→ EXERCISE DESCRIPTION: Could you return all of the entries word for word, minus any pictures?

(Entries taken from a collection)

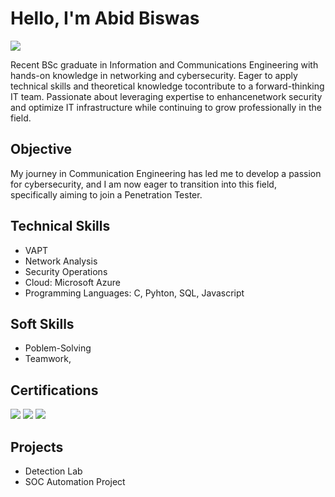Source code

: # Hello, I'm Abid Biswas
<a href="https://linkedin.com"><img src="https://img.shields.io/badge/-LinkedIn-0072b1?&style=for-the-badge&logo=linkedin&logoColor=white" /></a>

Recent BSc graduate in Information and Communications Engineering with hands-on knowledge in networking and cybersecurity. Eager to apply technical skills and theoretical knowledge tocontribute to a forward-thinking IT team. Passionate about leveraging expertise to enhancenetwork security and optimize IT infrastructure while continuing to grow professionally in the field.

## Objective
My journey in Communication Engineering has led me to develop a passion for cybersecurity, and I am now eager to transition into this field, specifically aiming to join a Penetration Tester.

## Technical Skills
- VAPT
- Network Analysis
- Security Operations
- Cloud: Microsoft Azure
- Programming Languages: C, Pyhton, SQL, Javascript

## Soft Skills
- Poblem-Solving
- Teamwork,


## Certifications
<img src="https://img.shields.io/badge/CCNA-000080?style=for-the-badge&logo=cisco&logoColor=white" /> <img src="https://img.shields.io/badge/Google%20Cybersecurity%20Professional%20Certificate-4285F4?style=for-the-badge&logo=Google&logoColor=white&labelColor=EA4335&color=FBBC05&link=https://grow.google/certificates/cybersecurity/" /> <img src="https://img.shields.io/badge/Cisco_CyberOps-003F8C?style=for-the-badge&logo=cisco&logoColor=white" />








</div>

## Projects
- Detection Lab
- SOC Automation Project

→ RESPONSE AREA:
Source code

: # Hello, I'm Abid Biswas
<a href="https://linkedin.com"><img src="https://img.shields.io/badge/-LinkedIn-0072b1?&style=for-the-badge&logo=linkedin&logoColor=white" /></a>

Recent BSc graduate in Information and Communications Engineering with hands-on knowledge in networking and cybersecurity. Eager to apply technical skills and theoretical knowledge tocontribute to a forward-thinking IT team. Passionate about leveraging expertise to enhancenetwork security and optimize IT infrastructure while continuing to grow professionally in the field.

## Objective
My journey in Communication Engineering has led me to develop a passion for cybersecurity, and I am now eager to transition into this field, specifically aiming to join a Penetration Tester.

## Technical Skills
- VAPT
- Network Analysis
- Security Operations
- Cloud: Microsoft Azure
- Programming Languages: C, Pyhton, SQL, Javascript

## Soft Skills
- Poblem-Solving
- Teamwork,


## Certifications
<img src="https://img.shields.io/badge/CCNA-000080?style=for-the-badge&logo=cisco&logoColor=white" /> <img src="https://img.shields.io/badge/Google%20Cybersecurity%20Professional%20Certificate-4285F4?style=for-the-badge&logo=Google&logoColor=white&labelColor=EA4335&color=FBBC05&link=https://grow.google/certificates/cybersecurity/" /> <img src="https://img.shields.io/badge/Cisco_CyberOps-003F8C?style=for-the-badge&logo=cisco&logoColor=white" />








</div>

## Projects
- Detection Lab
- SOC Automation Project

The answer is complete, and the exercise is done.